── GIVEN RECORDS

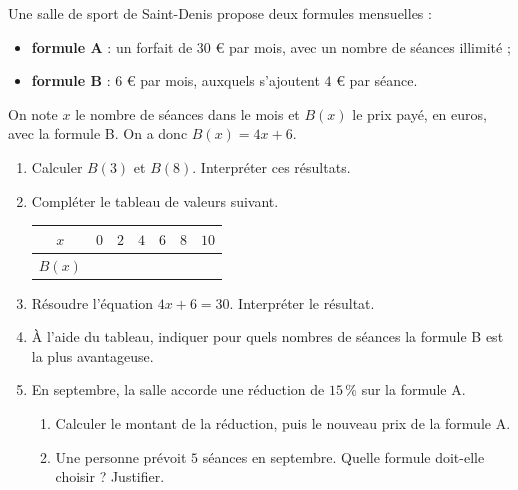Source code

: \documentclass[10pt,a4paper]{article}
\begin{document}
\begin{bloc}
\begin{exo}
Une salle de sport de Saint-Denis propose deux formules mensuelles :
\begin{itemize}
    \item \textbf{formule A} : un forfait de \(30\) \euro{} par mois, avec un nombre de séances illimité ;
    \item \textbf{formule B} : \(6\) \euro{} par mois, auxquels s'ajoutent \(4\) \euro{} par séance.
\end{itemize}
On note \(x\) le nombre de séances dans le mois et \(B(x)\) le prix payé, en euros, avec la formule B. On a donc \(B(x)=4x+6\).
\begin{enumerate}[leftmargin=*]
    \item Calculer \(B(3)\) et \(B(8)\). Interpréter ces résultats.
    \item Compléter le tableau de valeurs suivant.

    \begin{center}
    \renewcommand{\arraystretch}{1.5}
    \begin{tabular}{|*{7}{c|}}
        \hline
        \(x\) & \(0\) & \(2\) & \(4\) & \(6\) & \(8\) & \(10\) \\ \hline
        \(B(x)\) & & & & & & \\ \hline
    \end{tabular}
    \end{center}
    \item Résoudre l'équation \(4x+6=30\). Interpréter le résultat.
    \item À l'aide du tableau, indiquer pour quels nombres de séances la formule B est la plus avantageuse.
    \item En septembre, la salle accorde une réduction de \(15\,\%\) sur la formule A.
    \begin{enumerate}
        \item Calculer le montant de la réduction, puis le nouveau prix de la formule A.
        \item Une personne prévoit \(5\) séances en septembre. Quelle formule doit-elle choisir ? Justifier.
    \end{enumerate}
\end{enumerate}
\end{exo}
\end{bloc}

\end{document}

────

Copy out each line of the data containing the string "réduction".

-- RESPONSE AREA --
    \item En septembre, la salle accorde une réduction de \(15\,\%\) sur la formule A.
        \item Calculer le montant de la réduction, puis le nouveau prix de la formule A.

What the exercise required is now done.